**About this task:** Using the data that follows, report how many lines include "PaleTurquoise"; output no other text.

BEGIN Data to process

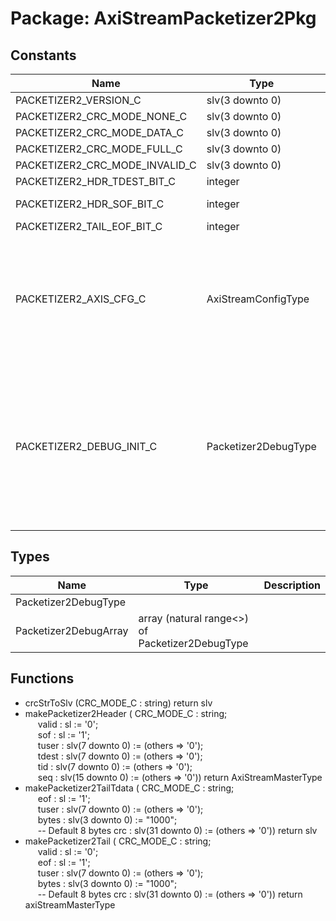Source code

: # Package: AxiStreamPacketizer2Pkg

## Constants

| Name                           | Type                 | Value                                                                                                                                                                                                                                                                                                                                                                                                                                                                                                                                                                                                                                                                                                                                                                                                             | Description                          |
| ------------------------------ | -------------------- | ----------------------------------------------------------------------------------------------------------------------------------------------------------------------------------------------------------------------------------------------------------------------------------------------------------------------------------------------------------------------------------------------------------------------------------------------------------------------------------------------------------------------------------------------------------------------------------------------------------------------------------------------------------------------------------------------------------------------------------------------------------------------------------------------------------------- | ------------------------------------ |
| PACKETIZER2_VERSION_C          | slv(3 downto 0)      |  x"2"                                                                                                                                                                                                                                                                                                                                                                                                                                                                                                                                                                                                                                                                                                                                                                                                             |                                      |
| PACKETIZER2_CRC_MODE_NONE_C    | slv(3 downto 0)      |  x"0"                                                                                                                                                                                                                                                                                                                                                                                                                                                                                                                                                                                                                                                                                                                                                                                                             |                                      |
| PACKETIZER2_CRC_MODE_DATA_C    | slv(3 downto 0)      |  x"1"                                                                                                                                                                                                                                                                                                                                                                                                                                                                                                                                                                                                                                                                                                                                                                                                             |                                      |
| PACKETIZER2_CRC_MODE_FULL_C    | slv(3 downto 0)      |  x"2"                                                                                                                                                                                                                                                                                                                                                                                                                                                                                                                                                                                                                                                                                                                                                                                                             |                                      |
| PACKETIZER2_CRC_MODE_INVALID_C | slv(3 downto 0)      |  x"F"                                                                                                                                                                                                                                                                                                                                                                                                                                                                                                                                                                                                                                                                                                                                                                                                             |                                      |
| PACKETIZER2_HDR_TDEST_BIT_C    | integer              |  16                                                                                                                                                                                                                                                                                                                                                                                                                                                                                                                                                                                                                                                                                                                                                                                                               |                                      |
| PACKETIZER2_HDR_SOF_BIT_C      | integer              |  63                                                                                                                                                                                                                                                                                                                                                                                                                                                                                                                                                                                                                                                                                                                                                                                                               | BIT62:BIT48 unused                   |
| PACKETIZER2_TAIL_EOF_BIT_C     | integer              |  8                                                                                                                                                                                                                                                                                                                                                                                                                                                                                                                                                                                                                                                                                                                                                                                                                |                                      |
| PACKETIZER2_AXIS_CFG_C         | AxiStreamConfigType  |  (       TSTRB_EN_C    => false,<br><span style="padding-left:20px">       TDATA_BYTES_C => 8,<br><span style="padding-left:20px">       TDEST_BITS_C  => 0,<br><span style="padding-left:20px">       TID_BITS_C    => 0,<br><span style="padding-left:20px">       TKEEP_MODE_C  => TKEEP_NORMAL_C,<br><span style="padding-left:20px">       TUSER_BITS_C  => 2,<br><span style="padding-left:20px">       TUSER_MODE_C  => TUSER_FIRST_LAST_C)                                                                                                                                                                                                                                                                                                                                                                | AxiStream format for packetized data |
| PACKETIZER2_DEBUG_INIT_C       | Packetizer2DebugType |  (       initDone     => '0',<br><span style="padding-left:20px">       sof          => '0',<br><span style="padding-left:20px">       eof          => '0',<br><span style="padding-left:20px">       eofe         => '0',<br><span style="padding-left:20px">       sop          => '0',<br><span style="padding-left:20px">       eop          => '0',<br><span style="padding-left:20px">       packetError  => '0',<br><span style="padding-left:20px">       sofError     => '0',<br><span style="padding-left:20px">       seqError     => '0',<br><span style="padding-left:20px">       versionError => '0',<br><span style="padding-left:20px">       crcModeError => '0',<br><span style="padding-left:20px">       eofeError    => '0',<br><span style="padding-left:20px">       crcError     => '0') |                                      |
## Types

| Name                  | Type                                             | Description |
| --------------------- | ------------------------------------------------ | ----------- |
| Packetizer2DebugType  |                                                  |             |
| Packetizer2DebugArray | array (natural range<>) of Packetizer2DebugType  |             |
## Functions
- crcStrToSlv <font id="function_arguments">(CRC_MODE_C : string) </font> <font id="function_return">return slv </font>
- makePacketizer2Header <font id="function_arguments">( CRC_MODE_C : string;<br><span style="padding-left:20px"> valid      : sl               := '0';<br><span style="padding-left:20px"> sof        : sl               := '1';<br><span style="padding-left:20px"> tuser      : slv(7 downto 0)  := (others => '0');<br><span style="padding-left:20px"> tdest      : slv(7 downto 0)  := (others => '0');<br><span style="padding-left:20px"> tid        : slv(7 downto 0)  := (others => '0');<br><span style="padding-left:20px"> seq        : slv(15 downto 0) := (others => '0')) </font> <font id="function_return">return AxiStreamMasterType </font>
- makePacketizer2TailTdata <font id="function_arguments">( CRC_MODE_C : string;<br><span style="padding-left:20px"> eof        : sl               := '1';<br><span style="padding-left:20px"> tuser      : slv(7 downto 0)  := (others => '0');<br><span style="padding-left:20px"> bytes      : slv(3 downto 0)  := "1000";<br><span style="padding-left:20px">  -- Default 8 bytes crc        : slv(31 downto 0) := (others => '0')) </font> <font id="function_return">return slv </font>
- makePacketizer2Tail <font id="function_arguments">( CRC_MODE_C : string;<br><span style="padding-left:20px"> valid      : sl               := '0';<br><span style="padding-left:20px"> eof        : sl               := '1';<br><span style="padding-left:20px"> tuser      : slv(7 downto 0)  := (others => '0');<br><span style="padding-left:20px"> bytes      : slv(3 downto 0)  := "1000";<br><span style="padding-left:20px">  -- Default 8 bytes crc        : slv(31 downto 0) := (others => '0')) </font> <font id="function_return">return axiStreamMasterType </font>
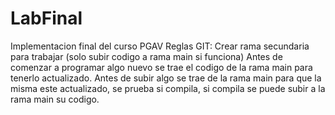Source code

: # LabFinal
Implementacion final del curso PGAV
Reglas GIT:
Crear rama secundaria para trabajar (solo subir codigo a rama main si funciona)
Antes de comenzar a programar algo nuevo se trae el codigo de la rama main para tenerlo actualizado.
Antes de subir algo se trae de la rama main para que la misma este actualizado, se prueba si compila, si compila se puede subir a la rama main su codigo.
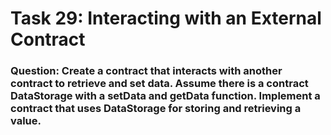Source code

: # Task 29: Interacting with an External Contract

### Question: Create a contract that interacts with another contract to retrieve and set data. Assume there is a contract DataStorage with a setData and getData function. Implement a contract that uses DataStorage for storing and retrieving a value.

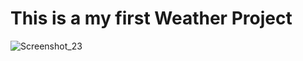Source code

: # This is a my first Weather Project 
![Screenshot_23](https://user-images.githubusercontent.com/91116902/170128775-9a784e82-bce0-408c-8ded-fd161ece3b24.png)


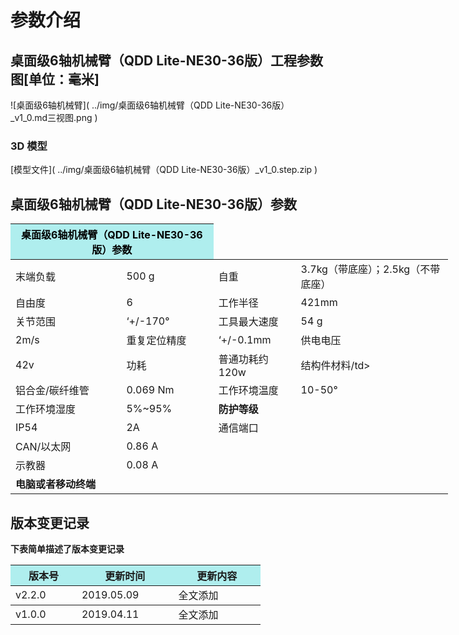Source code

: # 参数介绍 
## 桌面级6轴机械臂（QDD Lite-NE30-36版）工程参数图[单位：毫米]
![桌面级6轴机械臂]( ../img/桌面级6轴机械臂（QDD Lite-NE30-36版）_v1_0.md三视图.png ) 
### 3D 模型
[模型文件]( ../img/桌面级6轴机械臂（QDD Lite-NE30-36版）_v1_0.step.zip )

## 桌面级6轴机械臂（QDD Lite-NE30-36版）参数

<table style="width:700px"><thead><tr><th colspan="2" style="background: PaleTurquoise; color: black;">桌面级6轴机械臂（QDD Lite-NE30-36版）参数</th></tr></thead><tbody>
<tr><td>末端负载</td><td>500 g</td><td>自重</td><td>3.7kg（带底座）；2.5kg（不带底座）</td></tr><tr><td>自由度</td><td>6</td><td>工作半径</td><td>421mm</td></tr><tr><td>关节范围</td><td>‘+/-170°</td><td>工具最大速度</td><td>54 g</td></tr><tr><td>2m/s</td><td>重复定位精度</td><td>‘+/-0.1mm</td><td>供电电压</td></tr><tr><td>42v</td><td>功耗</td><td>普通功耗约120w</td><td>结构件材料/td></tr><tr><td>铝合金/碳纤维管</td><td>0.069 Nm</td><td>工作环境温度</td><td> 10-50°</td></tr><tr><td>工作环境湿度</td><td>5%~95%</td><td><b>防护等级</b></td></tr><tr><td>IP54</td><td>2A</td><td>通信端口</td></tr><tr><td>CAN/以太网</td><td>0.86 A</td></tr><tr><td>示教器</td><td>0.08 A</td></tr><tr><td><b>电脑或者移动终端</b></td></tr></tbody></table>


## 版本变更记录
**下表简单描述了版本变更记录**

<table style="width:400px"><thead><tr style="background:PaleTurquoise"><th style="width:100px">版本号</th><th style="width:150px">更新时间</th><th style="width:150px">更新内容</th></tr></thead><tbody><tr><td>v2.2.0</td><td>2019.05.09</td><td>全文添加</th></tr></thead><tbody><tr><td>v1.0.0</td><td>2019.04.11</td><td>全文添加</td></tbody></table>



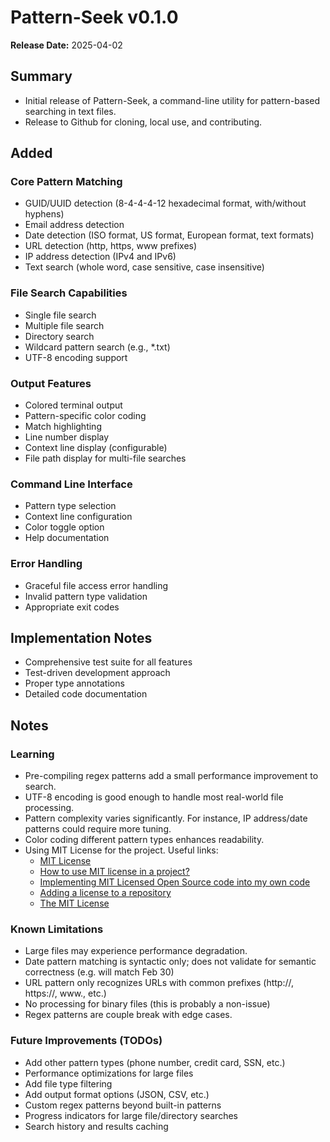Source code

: # Pattern-Seek v0.1.0

**Release Date:** 2025-04-02

## Summary

- Initial release of Pattern-Seek, a command-line utility for pattern-based searching in text files.
- Release to Github for cloning, local use, and contributing.

## Added

### Core Pattern Matching

- GUID/UUID detection (8-4-4-4-12 hexadecimal format, with/without hyphens)
- Email address detection
- Date detection (ISO format, US format, European format, text formats)
- URL detection (http, https, www prefixes)
- IP address detection (IPv4 and IPv6)
- Text search (whole word, case sensitive, case insensitive)

### File Search Capabilities

- Single file search
- Multiple file search
- Directory search
- Wildcard pattern search (e.g., *.txt)
- UTF-8 encoding support

### Output Features

- Colored terminal output
- Pattern-specific color coding
- Match highlighting
- Line number display
- Context line display (configurable)
- File path display for multi-file searches

### Command Line Interface

- Pattern type selection
- Context line configuration
- Color toggle option
- Help documentation

### Error Handling

- Graceful file access error handling
- Invalid pattern type validation
- Appropriate exit codes

## Implementation Notes

- Comprehensive test suite for all features
- Test-driven development approach
- Proper type annotations
- Detailed code documentation

## Notes

### Learning

- Pre-compiling regex patterns add a small performance improvement to search.
- UTF-8 encoding is good enough to handle most real-world file processing.
- Pattern complexity varies significantly. For instance, IP address/date patterns could require more tuning.
- Color coding different pattern types enhances readability.
- Using MIT License for the project. Useful links:
  - [MIT License](https://choosealicense.com/licenses/mit/)
  - [How to use MIT license in a project?](https://opensource.stackexchange.com/questions/5484/how-to-use-mit-license-in-a-project)
  - [Implementing MIT Licensed Open Source code into my own code](https://www.reddit.com/r/learnprogramming/comments/wx9d2y/implementing_mit_licensed_open_source_code_into/)
  - [Adding a license to a repository](https://docs.github.com/en/communities/setting-up-your-project-for-healthy-contributions/adding-a-license-to-a-repository)
  - [The MIT License](https://opensource.org/license/mit)

### Known Limitations

- Large files may experience performance degradation.
- Date pattern matching is syntactic only; does not validate for semantic correctness (e.g. will match Feb 30)
- URL pattern only recognizes URLs with common prefixes (http://, https://, www., etc.)
- No processing for binary files (this is probably a non-issue)
- Regex patterns are couple break with edge cases.

### Future Improvements (TODOs)

- Add other pattern types (phone number, credit card, SSN, etc.)
- Performance optimizations for large files
- Add file type filtering
- Add output format options (JSON, CSV, etc.)
- Custom regex patterns beyond built-in patterns
- Progress indicators for large file/directory searches
- Search history and results caching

END Data to process

**The answer:** 2